Gliomas are resistant to radiation therapy, as well as to TNFα induced killing. Radiation-induced TNFα triggers Nuclear factor κB (NFκB)-mediated radioresistance. As inhibition of NFκB activation sensitizes glioma cells to TNFα-induced apoptosis, we investigated whether TNFα modulates the responsiveness of glioma cells to ionizing radiation-mimetic Neocarzinostatin (NCS). TNFα enhanced the ability of NCS to induce glioma cell apoptosis. NCS-mediated death involved caspase-9 activation, reduction of mitochondrial copy number and lactate production. Death was concurrent with NFκB, Akt and Erk activation.

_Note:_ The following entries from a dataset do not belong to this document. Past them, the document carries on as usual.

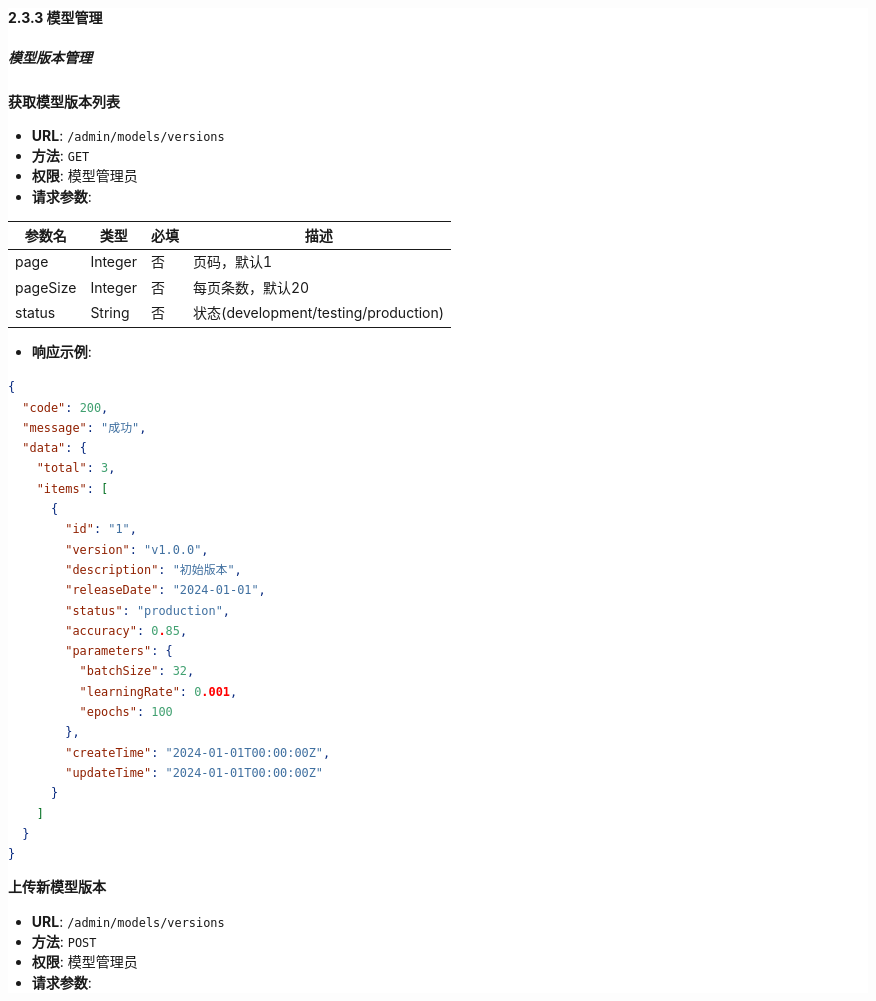 #### 2.3.3 模型管理

##### 模型版本管理

**获取模型版本列表**

- **URL**: `/admin/models/versions`
- **方法**: `GET`
- **权限**: 模型管理员
- **请求参数**:

| 参数名 | 类型 | 必填 | 描述 |
|--------|------|------|------|
| page | Integer | 否 | 页码，默认1 |
| pageSize | Integer | 否 | 每页条数，默认20 |
| status | String | 否 | 状态(development/testing/production) |

- **响应示例**:

```json
{
  "code": 200,
  "message": "成功",
  "data": {
    "total": 3,
    "items": [
      {
        "id": "1",
        "version": "v1.0.0",
        "description": "初始版本",
        "releaseDate": "2024-01-01",
        "status": "production",
        "accuracy": 0.85,
        "parameters": {
          "batchSize": 32,
          "learningRate": 0.001,
          "epochs": 100
        },
        "createTime": "2024-01-01T00:00:00Z",
        "updateTime": "2024-01-01T00:00:00Z"
      }
    ]
  }
}
```

**上传新模型版本**

- **URL**: `/admin/models/versions`
- **方法**: `POST`
- **权限**: 模型管理员
- **请求参数**:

Abrogation of Akt and NFκB activation further potentiated the death inducing ability of NCS in TNFα cotreated cells. NCS-induced p53 expression was accompanied by increase in TP53-induced glycolysis and apoptosis regulator (TIGAR) levels and ATM phosphorylation. siRNA-mediated knockdown of TIGAR abrogated NCS-induced apoptosis. While DN-IκB abrogated NCS-induced TIGAR both in the presence and absence of TNFα, TIGAR had no effect on NFκB activation. Transfection with TIGAR mutant (i) decreased apoptosis and γH2AX foci formation (ii) decreased p53 (iii) elevated ROS and (iv) increased Akt/Erk activation in cells cotreated with NCS and TNFα. Heightened TIGAR expression was observed in GBM tumors. While NCS induced ATM phosphorylation in a NFκB independent manner, ATM inhibition abrogated TIGAR and NFκB activation. Metabolic gene profiling indicated that TNFα affects NCS-mediated regulation of several genes associated with glycolysis. The existence of ATM-NFκB axis that regulate metabolic modeler TIGAR to overcome prosurvival response in NCS and TNFα cotreated cells, suggests mechanisms through which inflammation could affect resistance and adaptation to radiomimetics despite concurrent induction of death.